Chicago has wizard-for-hire Harry Dresden. Denver has Kitty Norville, alpha wolf in a pack of werewolves. And now New York City has jewelry designer Garet James. One of these things is not like the others. A jewelry designer? How does that work?
It’s no secret that I am extremely enthusiastic about the latest surge in urban fantasy fiction being published. Sometimes my world seems far too antiseptic, purged of the everyday magic I wish was everywhere. To solve this problem, I retreat into fictional worlds where real magic exists on the streets of today’s urban jungle.
Lee Carroll is a pseudonym for the duo of Carol Goodman (Arcadia Falls, The Night Villa) and her husband — poet and hedge fund manager Lee Slonimsky. The couple live in New York, and you can tell from the way they handle NYC as the setting for the book that they love where they live. NYC in the pages of Black Swan Rising comes to life in expected and completely unexpected ways.
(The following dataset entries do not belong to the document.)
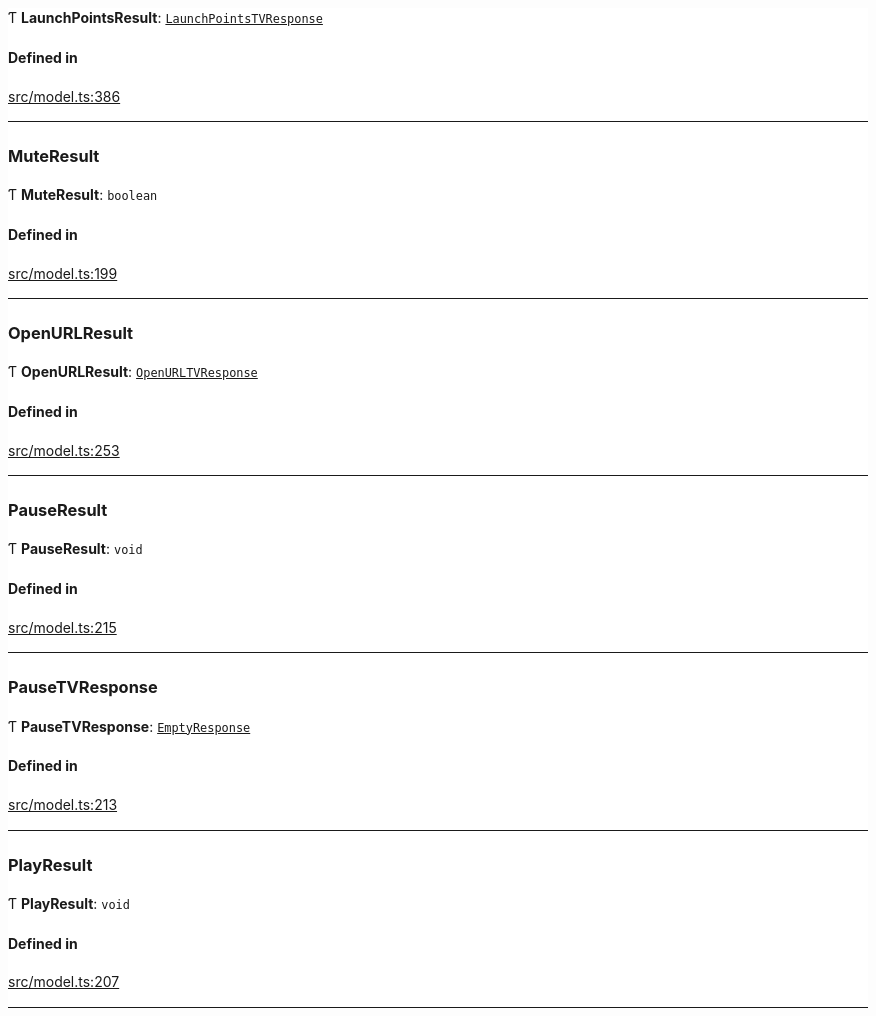 Ƭ **LaunchPointsResult**: [`LaunchPointsTVResponse`](../interfaces/model.LaunchPointsTVResponse.md)

#### Defined in

[src/model.ts:386](https://github.com/Dabolus/webos-tv/blob/405e2bb/src/model.ts#L386)

___

### MuteResult

Ƭ **MuteResult**: `boolean`

#### Defined in

[src/model.ts:199](https://github.com/Dabolus/webos-tv/blob/405e2bb/src/model.ts#L199)

___

### OpenURLResult

Ƭ **OpenURLResult**: [`OpenURLTVResponse`](../interfaces/model.OpenURLTVResponse.md)

#### Defined in

[src/model.ts:253](https://github.com/Dabolus/webos-tv/blob/405e2bb/src/model.ts#L253)

___

### PauseResult

Ƭ **PauseResult**: `void`

#### Defined in

[src/model.ts:215](https://github.com/Dabolus/webos-tv/blob/405e2bb/src/model.ts#L215)

___

### PauseTVResponse

Ƭ **PauseTVResponse**: [`EmptyResponse`](model.md#emptyresponse)

#### Defined in

[src/model.ts:213](https://github.com/Dabolus/webos-tv/blob/405e2bb/src/model.ts#L213)

___

### PlayResult

Ƭ **PlayResult**: `void`

#### Defined in

[src/model.ts:207](https://github.com/Dabolus/webos-tv/blob/405e2bb/src/model.ts#L207)

___
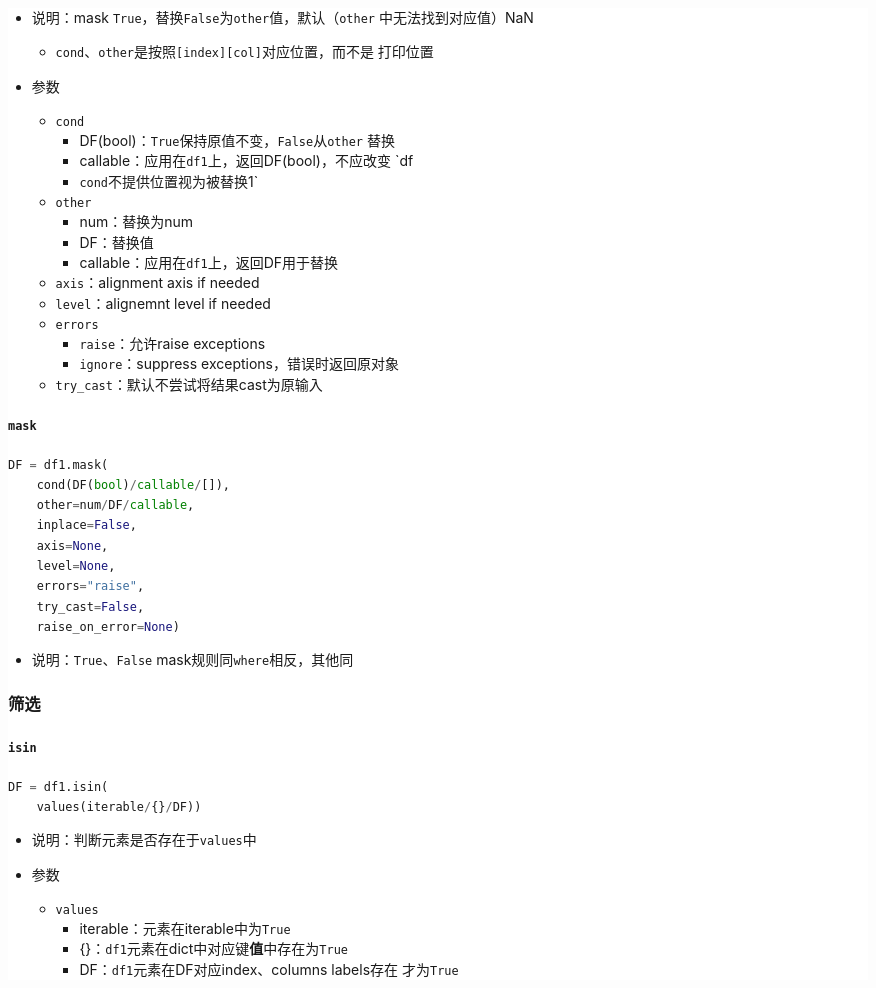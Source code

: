 -	说明：mask `True`，替换`False`为`other`值，默认（`other`
	中无法找到对应值）NaN
	-	`cond`、`other`是按照`[index][col]`对应位置，而不是
		打印位置

-	参数
	-	`cond`
		-	DF(bool)：`True`保持原值不变，`False`从`other`
			替换
		-	callable：应用在`df1`上，返回DF(bool)，不应改变
			`df
		-	`cond`不提供位置视为被替换1`
	-	`other`
		-	num：替换为num
		-	DF：替换值
		-	callable：应用在`df1`上，返回DF用于替换
	-	`axis`：alignment axis if needed
	-	`level`：alignemnt level if needed
	-	`errors`
		-	`raise`：允许raise exceptions
		-	`ignore`：suppress exceptions，错误时返回原对象
	-	`try_cast`：默认不尝试将结果cast为原输入

####	`mask`

```python
DF = df1.mask(
	cond(DF(bool)/callable/[]),
	other=num/DF/callable,
	inplace=False,
	axis=None,
	level=None,
	errors="raise",
	try_cast=False,
	raise_on_error=None)
```

-	说明：`True`、`False` mask规则同`where`相反，其他同

###	筛选

####	`isin`

```python
DF = df1.isin(
	values(iterable/{}/DF))
```

-	说明：判断元素是否存在于`values`中

-	参数
	-	`values`
		-	iterable：元素在iterable中为`True`
		-	{}：`df1`元素在dict中对应键**值**中存在为`True`
		-	DF：`df1`元素在DF对应index、columns labels存在
			才为`True`
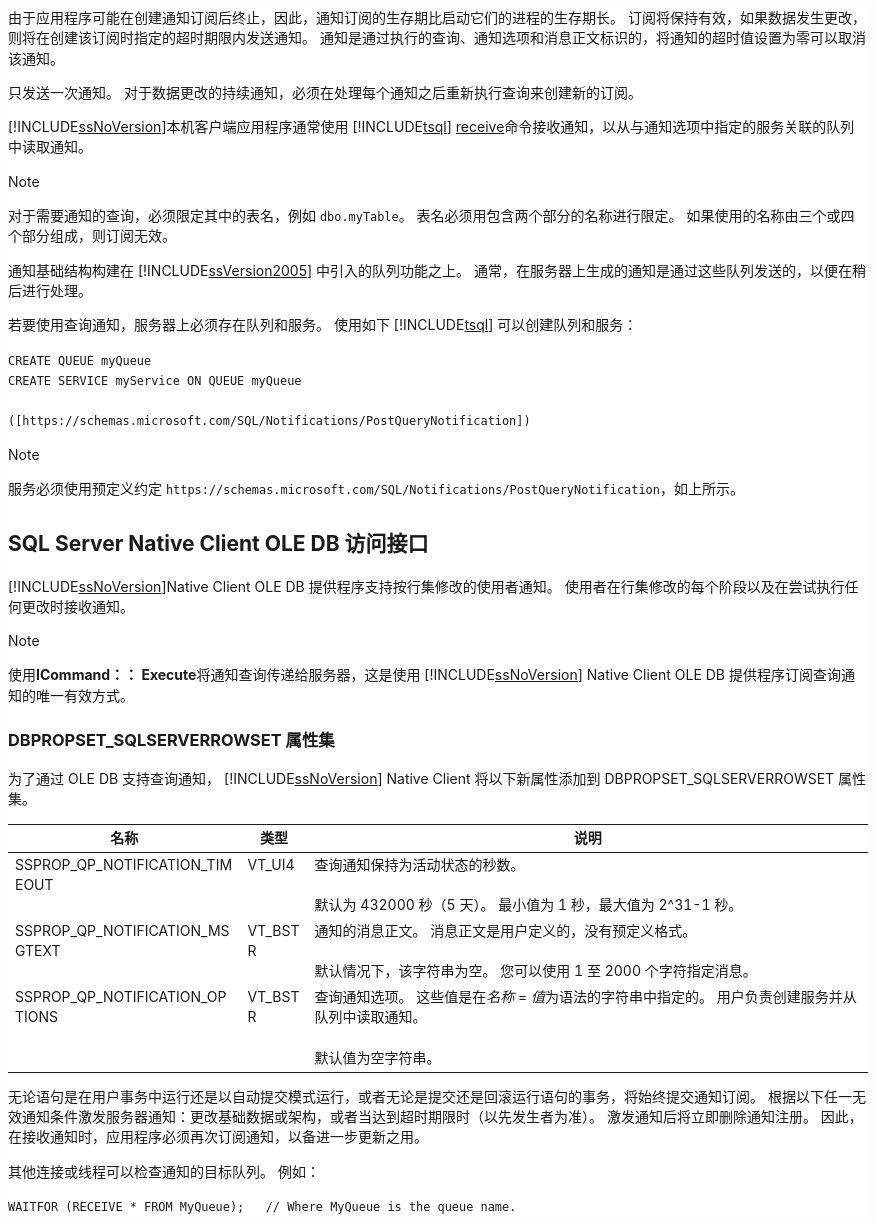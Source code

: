  由于应用程序可能在创建通知订阅后终止，因此，通知订阅的生存期比启动它们的进程的生存期长。 订阅将保持有效，如果数据发生更改，则将在创建该订阅时指定的超时期限内发送通知。 通知是通过执行的查询、通知选项和消息正文标识的，将通知的超时值设置为零可以取消该通知。  
  
 只发送一次通知。 对于数据更改的持续通知，必须在处理每个通知之后重新执行查询来创建新的订阅。  
  
 [!INCLUDE[ssNoVersion](../../../includes/ssnoversion-md.md)]本机客户端应用程序通常使用 [!INCLUDE[tsql](../../../includes/tsql-md.md)] [receive](../../../t-sql/statements/receive-transact-sql.md)命令接收通知，以从与通知选项中指定的服务关联的队列中读取通知。  
  
> [!NOTE]  
>  对于需要通知的查询，必须限定其中的表名，例如 `dbo.myTable`。 表名必须用包含两个部分的名称进行限定。 如果使用的名称由三个或四个部分组成，则订阅无效。  
  
 通知基础结构构建在 [!INCLUDE[ssVersion2005](../../../includes/ssversion2005-md.md)] 中引入的队列功能之上。 通常，在服务器上生成的通知是通过这些队列发送的，以便在稍后进行处理。  
  
 若要使用查询通知，服务器上必须存在队列和服务。 使用如下 [!INCLUDE[tsql](../../../includes/tsql-md.md)] 可以创建队列和服务：  
  
```  
CREATE QUEUE myQueue  
CREATE SERVICE myService ON QUEUE myQueue   
  
([https://schemas.microsoft.com/SQL/Notifications/PostQueryNotification])  
```  
  
> [!NOTE]  
>  服务必须使用预定义约定 `https://schemas.microsoft.com/SQL/Notifications/PostQueryNotification`，如上所示。  
  
## <a name="sql-server-native-client-ole-db-provider"></a>SQL Server Native Client OLE DB 访问接口  
 [!INCLUDE[ssNoVersion](../../../includes/ssnoversion-md.md)]Native Client OLE DB 提供程序支持按行集修改的使用者通知。 使用者在行集修改的每个阶段以及在尝试执行任何更改时接收通知。  
  
> [!NOTE]  
>  使用**ICommand：： Execute**将通知查询传递给服务器，这是使用 [!INCLUDE[ssNoVersion](../../../includes/ssnoversion-md.md)] Native Client OLE DB 提供程序订阅查询通知的唯一有效方式。  
  
### <a name="the-dbpropset_sqlserverrowset-property-set"></a>DBPROPSET_SQLSERVERROWSET 属性集  
 为了通过 OLE DB 支持查询通知， [!INCLUDE[ssNoVersion](../../../includes/ssnoversion-md.md)] Native Client 将以下新属性添加到 DBPROPSET_SQLSERVERROWSET 属性集。  
  
|名称|类型|说明|  
|----------|----------|-----------------|  
|SSPROP_QP_NOTIFICATION_TIMEOUT|VT_UI4|查询通知保持为活动状态的秒数。<br /><br /> 默认为 432000 秒（5 天）。 最小值为 1 秒，最大值为 2^31-1 秒。|  
|SSPROP_QP_NOTIFICATION_MSGTEXT|VT_BSTR|通知的消息正文。 消息正文是用户定义的，没有预定义格式。<br /><br /> 默认情况下，该字符串为空。 您可以使用 1 至 2000 个字符指定消息。|  
|SSPROP_QP_NOTIFICATION_OPTIONS|VT_BSTR|查询通知选项。 这些值是在*名称* = *值*为语法的字符串中指定的。 用户负责创建服务并从队列中读取通知。<br /><br /> 默认值为空字符串。|  
  
 无论语句是在用户事务中运行还是以自动提交模式运行，或者无论是提交还是回滚运行语句的事务，将始终提交通知订阅。 根据以下任一无效通知条件激发服务器通知：更改基础数据或架构，或者当达到超时期限时（以先发生者为准）。 激发通知后将立即删除通知注册。 因此，在接收通知时，应用程序必须再次订阅通知，以备进一步更新之用。  
  
 其他连接或线程可以检查通知的目标队列。 例如：  
  
```  
WAITFOR (RECEIVE * FROM MyQueue);   // Where MyQueue is the queue name.   
```  
  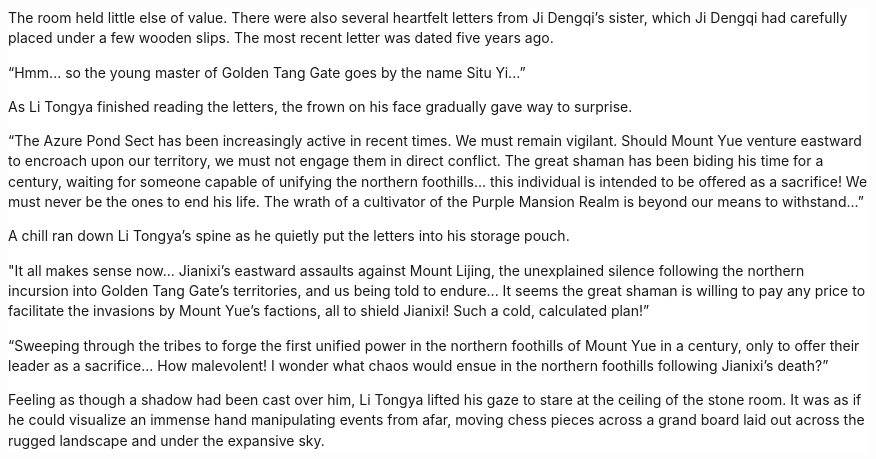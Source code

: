 The room held little else of value. There were also several heartfelt letters from Ji Dengqi’s sister, which Ji Dengqi had carefully placed under a few wooden slips. The most recent letter was dated five years ago.

“Hmm... so the young master of Golden Tang Gate goes by the name Situ Yi...”

As Li Tongya finished reading the letters, the frown on his face gradually gave way to surprise.

“The Azure Pond Sect has been increasingly active in recent times. We must remain vigilant. Should Mount Yue venture eastward to encroach upon our territory, we must not engage them in direct conflict. The great shaman has been biding his time for a century, waiting for someone capable of unifying the northern foothills... this individual is intended to be offered as a sacrifice! We must never be the ones to end his life. The wrath of a cultivator of the Purple Mansion Realm is beyond our means to withstand...”

A chill ran down Li Tongya’s spine as he quietly put the letters into his storage pouch.

"It all makes sense now... Jianixi’s eastward assaults against Mount Lijing, the unexplained silence following the northern incursion into Golden Tang Gate’s territories, and us being told to endure... It seems the great shaman is willing to pay any price to facilitate the invasions by Mount Yue’s factions, all to shield Jianixi! Such a cold, calculated plan!”

“Sweeping through the tribes to forge the first unified power in the northern foothills of Mount Yue in a century, only to offer their leader as a sacrifice... How malevolent! I wonder what chaos would ensue in the northern foothills following Jianixi’s death?”

Feeling as though a shadow had been cast over him, Li Tongya lifted his gaze to stare at the ceiling of the stone room. It was as if he could visualize an immense hand manipulating events from afar, moving chess pieces across a grand board laid out across the rugged landscape and under the expansive sky.
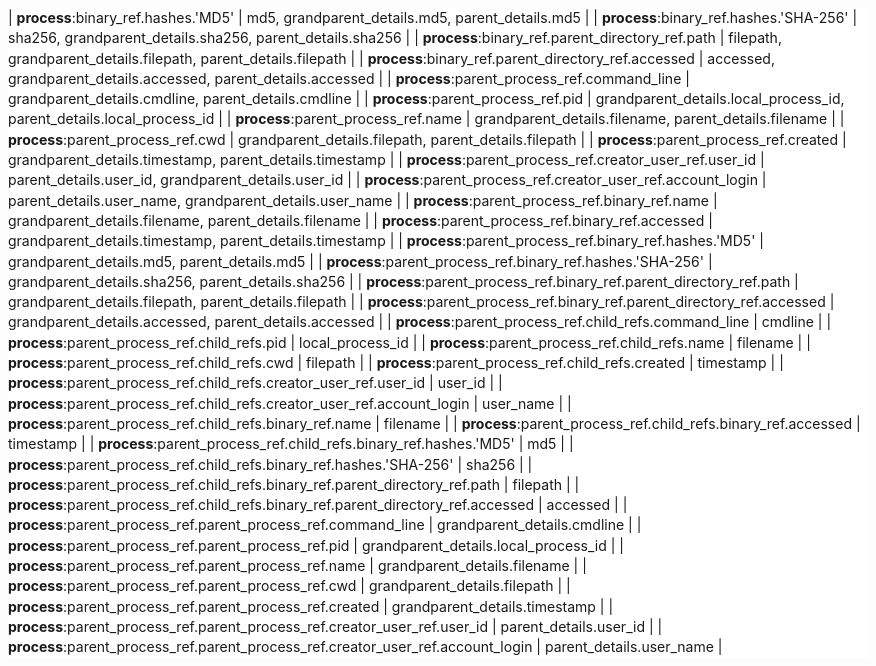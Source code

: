 | **process**:binary_ref.hashes.'MD5' | md5, grandparent_details.md5, parent_details.md5 |
| **process**:binary_ref.hashes.'SHA-256' | sha256, grandparent_details.sha256, parent_details.sha256 |
| **process**:binary_ref.parent_directory_ref.path | filepath, grandparent_details.filepath, parent_details.filepath |
| **process**:binary_ref.parent_directory_ref.accessed | accessed, grandparent_details.accessed, parent_details.accessed |
| **process**:parent_process_ref.command_line | grandparent_details.cmdline, parent_details.cmdline |
| **process**:parent_process_ref.pid | grandparent_details.local_process_id, parent_details.local_process_id |
| **process**:parent_process_ref.name | grandparent_details.filename, parent_details.filename |
| **process**:parent_process_ref.cwd | grandparent_details.filepath, parent_details.filepath |
| **process**:parent_process_ref.created | grandparent_details.timestamp, parent_details.timestamp |
| **process**:parent_process_ref.creator_user_ref.user_id | parent_details.user_id, grandparent_details.user_id |
| **process**:parent_process_ref.creator_user_ref.account_login | parent_details.user_name, grandparent_details.user_name |
| **process**:parent_process_ref.binary_ref.name | grandparent_details.filename, parent_details.filename |
| **process**:parent_process_ref.binary_ref.accessed | grandparent_details.timestamp, parent_details.timestamp |
| **process**:parent_process_ref.binary_ref.hashes.'MD5' | grandparent_details.md5, parent_details.md5 |
| **process**:parent_process_ref.binary_ref.hashes.'SHA-256' | grandparent_details.sha256, parent_details.sha256 |
| **process**:parent_process_ref.binary_ref.parent_directory_ref.path | grandparent_details.filepath, parent_details.filepath |
| **process**:parent_process_ref.binary_ref.parent_directory_ref.accessed | grandparent_details.accessed, parent_details.accessed |
| **process**:parent_process_ref.child_refs.command_line | cmdline |
| **process**:parent_process_ref.child_refs.pid | local_process_id |
| **process**:parent_process_ref.child_refs.name | filename |
| **process**:parent_process_ref.child_refs.cwd | filepath |
| **process**:parent_process_ref.child_refs.created | timestamp |
| **process**:parent_process_ref.child_refs.creator_user_ref.user_id | user_id |
| **process**:parent_process_ref.child_refs.creator_user_ref.account_login | user_name |
| **process**:parent_process_ref.child_refs.binary_ref.name | filename |
| **process**:parent_process_ref.child_refs.binary_ref.accessed | timestamp |
| **process**:parent_process_ref.child_refs.binary_ref.hashes.'MD5' | md5 |
| **process**:parent_process_ref.child_refs.binary_ref.hashes.'SHA-256' | sha256 |
| **process**:parent_process_ref.child_refs.binary_ref.parent_directory_ref.path | filepath |
| **process**:parent_process_ref.child_refs.binary_ref.parent_directory_ref.accessed | accessed |
| **process**:parent_process_ref.parent_process_ref.command_line | grandparent_details.cmdline |
| **process**:parent_process_ref.parent_process_ref.pid | grandparent_details.local_process_id |
| **process**:parent_process_ref.parent_process_ref.name | grandparent_details.filename |
| **process**:parent_process_ref.parent_process_ref.cwd | grandparent_details.filepath |
| **process**:parent_process_ref.parent_process_ref.created | grandparent_details.timestamp |
| **process**:parent_process_ref.parent_process_ref.creator_user_ref.user_id | parent_details.user_id |
| **process**:parent_process_ref.parent_process_ref.creator_user_ref.account_login | parent_details.user_name |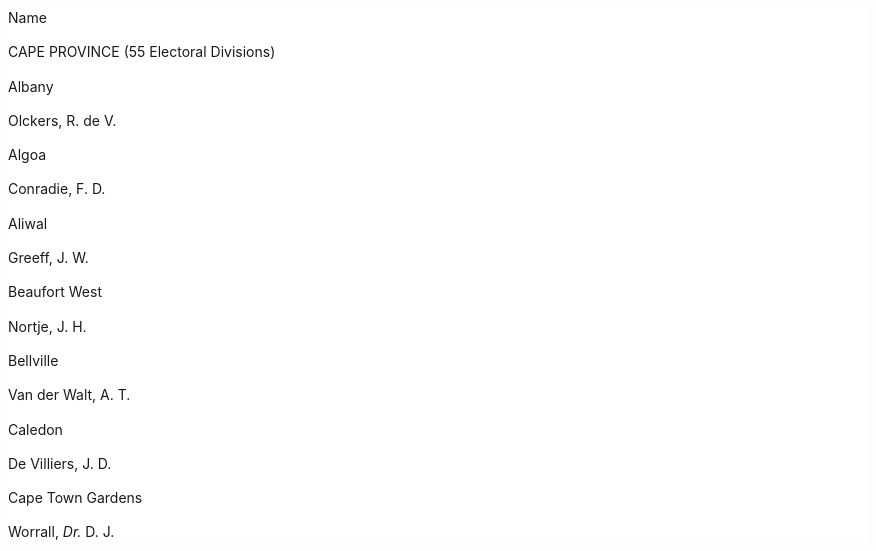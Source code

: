 <td><p>Name</p></td>

</tr>

<tr>

<td colspan="2"><p>CAPE PROVINCE (55 Electoral Divisions)</p></td>

</tr>

<tr>

<td><p>Albany</p></td>

<td><p>Olckers, R. de V.</p></td>

</tr>

<tr>

<td><p>Algoa</p></td>

<td><p>Conradie, F. D.</p></td>

</tr>

<tr>

<td><p>Aliwal</p></td>

<td><p>Greeff, J. W.</p></td>

</tr>

<tr>

<td><p>Beaufort West</p></td>

<td><p>Nortje, J. H.</p></td>

</tr>

<tr>

<td><p>Bellville</p></td>

<td><p>Van der Walt, A. T.</p></td>

</tr>

<tr>

<td><p>Caledon</p></td>

<td><p>De Villiers, J. D.</p></td>

</tr>

<tr>

<td><p>Cape Town Gardens</p></td>

<td><p>Worrall, <i>Dr.</i> D. J.</p></td>

</tr>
Garet James doesn’t see herself as an artist. She takes signet rings, typically bearing the coat of arms of the family of the original wearer, and makes medallions out of them. As a result, she’s always on the lookout for new rings she can use in her own work.
One day she gets caught in a downpour in the city and stumbles into a strange antiques shop. The strange shopkeeper, John Dee, after revealing that he knows of her jewelry, asks if she would look at opening an old silver box. The box just happens to be sealed with a symbol of a swan exactly like the signet ring given to her by her mother before she died. She agrees to take it home to work on it and bring it home the next day. Unfortunately, like Pandora — once the box is open, her world changes dramatically.
Garet and her father own an art gallery that’s been down on its luck in recent years. When thieves break in to steal three paintings and the box — and shoot her father — it’s just the beginning of her troubles. A 400 year old vampire and the King of Faeries help her find her way to stopping the diabolical plans of John Dee before Garet’s beloved city and the world suffer the consequences.
Black Swan Rising starts at a simmer and rises to a boil. If I have one complaint, it’s that as you move through the book picking up speed, the second half of the book is crammed to the gills with wall-to-wall action. But that’s a very minor complaint, considering that I hope the next book in the series will continue to tell the story of Garet, the vampire Will Hughes, and the tale of the declining world of the fae barely holding on in an industrialized world.
Throughout the book, I was impressed by the use of passages to describe difficult concepts such as auras and elemental transformation. The hand of the poet was definitely at work as the writing duo show how those with positive, healing or helping auras can affect those around them with a touch or simply by being in the same area.
After a nurse with a healthy green glow gets on the train, for instance, she gives her seat to an angry man with a red aura: “I saw the angry red glow subside to a pale pink. The woman who’d given up her seat still had the green glow around her, but now it shone brighter and extended farther out around her. It touched the elderly woman with the headache, turning her mustard yellow into a clear daffodil gold. The girl who’d started out with the yellow aura sang a line from a song on her iPod, which made the old man with the gray aura laugh out loud. Colors rippled down the car, turning brighter and clearer, as if that one act – the woman in the scrubs touching the sick man’s arm and giving him her seat – was a pebble cast into the water radiating out into widening circles…”
It’s those scenes that ripple throughout this book and story from beginning to end.
If you’re a fan of urban fantasy or simply want to read a well-written story, check out Black Swan Rising by Lee Carroll. It’s an enjoyable ride that left me wanting more.